Exercise inputs Start Marker

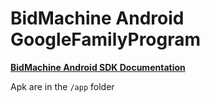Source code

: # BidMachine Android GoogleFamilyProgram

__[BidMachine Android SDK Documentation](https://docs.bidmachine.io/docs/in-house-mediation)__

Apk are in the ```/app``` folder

Exercise inputs End Marker
Exercise inputs Start Marker

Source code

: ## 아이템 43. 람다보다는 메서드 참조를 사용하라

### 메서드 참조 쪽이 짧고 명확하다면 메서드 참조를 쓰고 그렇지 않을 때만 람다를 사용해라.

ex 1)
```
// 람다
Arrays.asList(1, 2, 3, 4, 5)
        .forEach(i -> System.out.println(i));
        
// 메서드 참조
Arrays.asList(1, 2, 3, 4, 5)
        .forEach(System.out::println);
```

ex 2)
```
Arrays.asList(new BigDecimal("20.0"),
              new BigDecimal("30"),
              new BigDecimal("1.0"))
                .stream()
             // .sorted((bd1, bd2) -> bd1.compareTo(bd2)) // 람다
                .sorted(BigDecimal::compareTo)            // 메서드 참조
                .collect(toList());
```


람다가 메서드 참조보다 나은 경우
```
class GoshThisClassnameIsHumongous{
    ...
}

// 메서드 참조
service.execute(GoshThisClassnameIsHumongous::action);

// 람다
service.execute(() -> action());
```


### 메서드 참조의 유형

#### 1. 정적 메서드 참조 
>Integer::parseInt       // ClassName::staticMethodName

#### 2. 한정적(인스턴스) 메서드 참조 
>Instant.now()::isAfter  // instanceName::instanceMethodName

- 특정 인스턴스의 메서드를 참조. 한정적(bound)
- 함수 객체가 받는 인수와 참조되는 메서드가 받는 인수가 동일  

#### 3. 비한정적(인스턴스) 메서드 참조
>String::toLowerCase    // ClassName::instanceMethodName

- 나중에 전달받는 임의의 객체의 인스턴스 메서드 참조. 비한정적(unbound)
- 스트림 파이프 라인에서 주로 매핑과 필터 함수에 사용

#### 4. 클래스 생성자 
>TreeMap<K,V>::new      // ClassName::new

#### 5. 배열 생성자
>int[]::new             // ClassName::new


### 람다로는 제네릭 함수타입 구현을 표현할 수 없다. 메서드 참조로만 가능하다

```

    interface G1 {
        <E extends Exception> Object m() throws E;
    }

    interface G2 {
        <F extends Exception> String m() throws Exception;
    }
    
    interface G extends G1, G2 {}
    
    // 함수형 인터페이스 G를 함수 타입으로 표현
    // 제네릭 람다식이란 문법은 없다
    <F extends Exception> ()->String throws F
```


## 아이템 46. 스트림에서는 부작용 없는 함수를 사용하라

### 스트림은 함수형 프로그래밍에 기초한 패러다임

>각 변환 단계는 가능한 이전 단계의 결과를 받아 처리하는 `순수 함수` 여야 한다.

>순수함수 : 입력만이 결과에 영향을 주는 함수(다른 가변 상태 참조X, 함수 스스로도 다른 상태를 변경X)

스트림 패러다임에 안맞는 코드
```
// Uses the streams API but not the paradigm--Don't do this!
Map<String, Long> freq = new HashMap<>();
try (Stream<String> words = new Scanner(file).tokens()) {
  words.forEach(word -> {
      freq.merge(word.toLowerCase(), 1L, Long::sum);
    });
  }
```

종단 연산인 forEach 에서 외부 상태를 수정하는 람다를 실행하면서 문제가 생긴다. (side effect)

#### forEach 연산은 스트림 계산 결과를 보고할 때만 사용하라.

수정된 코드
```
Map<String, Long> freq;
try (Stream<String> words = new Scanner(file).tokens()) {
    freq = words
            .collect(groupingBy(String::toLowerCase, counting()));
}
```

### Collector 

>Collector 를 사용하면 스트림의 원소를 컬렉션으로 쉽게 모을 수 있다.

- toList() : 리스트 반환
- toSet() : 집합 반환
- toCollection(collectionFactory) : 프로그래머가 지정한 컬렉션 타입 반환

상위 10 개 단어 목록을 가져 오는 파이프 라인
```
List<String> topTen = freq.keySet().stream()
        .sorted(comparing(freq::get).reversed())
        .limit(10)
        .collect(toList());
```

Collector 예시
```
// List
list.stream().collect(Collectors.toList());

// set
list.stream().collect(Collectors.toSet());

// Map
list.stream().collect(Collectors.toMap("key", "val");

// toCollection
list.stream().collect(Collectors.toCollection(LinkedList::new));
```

Exercise inputs End Marker

Return each line of the material above in which the string "instanceMethodName" appears.

>Instant.now()::isAfter  // instanceName::instanceMethodName
>String::toLowerCase    // ClassName::instanceMethodName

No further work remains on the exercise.